Descoñozco quién tiene la razón en la guerra del timple, que era de todas las guerras la que faltaba por llegar, pero lo que sí ha desvelado esta batalla del villancico canario es un asunto revelador de los papeles que desde la llegada de la democracia se han ido cogiendo los gobiernos para sí con un desparpajo pasmoso.

Con la implantación de las autonomías se traspasaron una serie de competencias: sanitarias, judiciales, educativas..., pero no navideñas. No se sabe de la consejería de Bolas de Navidad, ni la dirección general de Mira cómo Beben los Peces en el Río. Ni la atractiva oficina técnica de Fum Fum Fum. Por poner tres notables ejemplos.

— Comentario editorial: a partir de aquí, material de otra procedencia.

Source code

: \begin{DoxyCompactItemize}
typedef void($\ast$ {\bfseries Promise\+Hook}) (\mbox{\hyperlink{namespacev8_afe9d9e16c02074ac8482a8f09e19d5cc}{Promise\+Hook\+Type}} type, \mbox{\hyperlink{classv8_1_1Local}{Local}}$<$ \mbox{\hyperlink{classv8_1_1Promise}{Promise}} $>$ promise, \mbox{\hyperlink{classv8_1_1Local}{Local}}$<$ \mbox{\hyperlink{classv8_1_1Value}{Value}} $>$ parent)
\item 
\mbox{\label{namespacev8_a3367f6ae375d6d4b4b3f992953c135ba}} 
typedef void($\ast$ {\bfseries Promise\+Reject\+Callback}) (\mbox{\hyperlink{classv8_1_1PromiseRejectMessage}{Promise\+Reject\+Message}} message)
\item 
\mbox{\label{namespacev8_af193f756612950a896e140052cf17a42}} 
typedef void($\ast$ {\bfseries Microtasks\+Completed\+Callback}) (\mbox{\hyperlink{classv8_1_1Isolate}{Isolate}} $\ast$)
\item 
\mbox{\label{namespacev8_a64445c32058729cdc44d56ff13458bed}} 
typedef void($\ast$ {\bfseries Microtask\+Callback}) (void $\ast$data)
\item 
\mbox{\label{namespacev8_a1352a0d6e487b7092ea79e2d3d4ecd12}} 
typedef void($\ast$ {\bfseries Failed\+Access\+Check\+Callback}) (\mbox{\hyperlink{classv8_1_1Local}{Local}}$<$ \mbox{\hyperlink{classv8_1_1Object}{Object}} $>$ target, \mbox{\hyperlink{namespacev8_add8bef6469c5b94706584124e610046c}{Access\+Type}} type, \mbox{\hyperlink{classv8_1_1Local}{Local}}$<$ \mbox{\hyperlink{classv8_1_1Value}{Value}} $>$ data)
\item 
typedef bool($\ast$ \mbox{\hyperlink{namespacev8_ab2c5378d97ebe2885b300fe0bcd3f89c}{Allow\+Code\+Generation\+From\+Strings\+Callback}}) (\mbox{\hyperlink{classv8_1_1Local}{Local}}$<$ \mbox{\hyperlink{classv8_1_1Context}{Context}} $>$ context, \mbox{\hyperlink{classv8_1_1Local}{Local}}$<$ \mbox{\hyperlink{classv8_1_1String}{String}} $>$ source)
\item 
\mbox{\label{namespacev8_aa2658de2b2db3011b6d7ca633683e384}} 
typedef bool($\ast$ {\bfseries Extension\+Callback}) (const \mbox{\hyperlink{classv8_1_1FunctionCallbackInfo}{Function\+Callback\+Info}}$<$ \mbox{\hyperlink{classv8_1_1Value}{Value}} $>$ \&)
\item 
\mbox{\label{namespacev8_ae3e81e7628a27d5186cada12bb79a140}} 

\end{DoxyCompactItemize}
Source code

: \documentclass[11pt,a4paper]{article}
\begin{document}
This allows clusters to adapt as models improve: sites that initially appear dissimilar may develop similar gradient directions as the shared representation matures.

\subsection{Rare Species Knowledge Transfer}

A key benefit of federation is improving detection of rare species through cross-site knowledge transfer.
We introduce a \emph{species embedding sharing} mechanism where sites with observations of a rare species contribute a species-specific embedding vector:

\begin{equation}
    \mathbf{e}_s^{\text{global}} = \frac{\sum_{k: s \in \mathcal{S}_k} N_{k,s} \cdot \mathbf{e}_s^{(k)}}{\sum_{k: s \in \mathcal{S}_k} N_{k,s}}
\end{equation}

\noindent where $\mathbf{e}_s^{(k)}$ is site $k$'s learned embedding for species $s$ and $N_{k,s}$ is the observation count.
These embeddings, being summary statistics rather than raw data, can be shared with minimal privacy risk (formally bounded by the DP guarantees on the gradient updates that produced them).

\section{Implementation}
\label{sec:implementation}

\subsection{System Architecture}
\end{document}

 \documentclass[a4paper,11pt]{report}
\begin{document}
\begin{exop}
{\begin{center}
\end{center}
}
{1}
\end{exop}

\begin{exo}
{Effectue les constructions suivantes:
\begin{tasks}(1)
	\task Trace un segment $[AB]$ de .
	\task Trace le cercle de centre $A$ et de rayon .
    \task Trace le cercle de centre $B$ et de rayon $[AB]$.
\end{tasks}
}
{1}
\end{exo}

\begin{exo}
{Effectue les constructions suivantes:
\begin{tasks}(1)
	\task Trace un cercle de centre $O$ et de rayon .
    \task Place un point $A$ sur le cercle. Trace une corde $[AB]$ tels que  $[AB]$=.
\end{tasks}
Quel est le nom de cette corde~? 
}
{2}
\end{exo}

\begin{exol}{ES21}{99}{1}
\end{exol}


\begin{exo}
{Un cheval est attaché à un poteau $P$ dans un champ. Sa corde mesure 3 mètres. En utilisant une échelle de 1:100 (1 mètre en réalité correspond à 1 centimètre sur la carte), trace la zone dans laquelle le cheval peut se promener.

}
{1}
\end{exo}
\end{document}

Luego, ¿asunto de qué un gobierno con mil frentes sobre un mismo mar se dedica a programar campañas de naturaleza religiosa y a gastarse los cuartos en villancicos cada vez que llega diciembre? ¿Y por qué un presidente sale por la tele la noche del Niño Dios como si fuera el pastorcillo que descubrió el pesebre? Pues por un populismo ejecutivo que gracias al citado intercambio de timplazos quizá evite males mayores, como una edición tricolor de cordones de San Blas o el reparto de piroclastos numerados para incorporar a los belenes de nosotros los indígenas.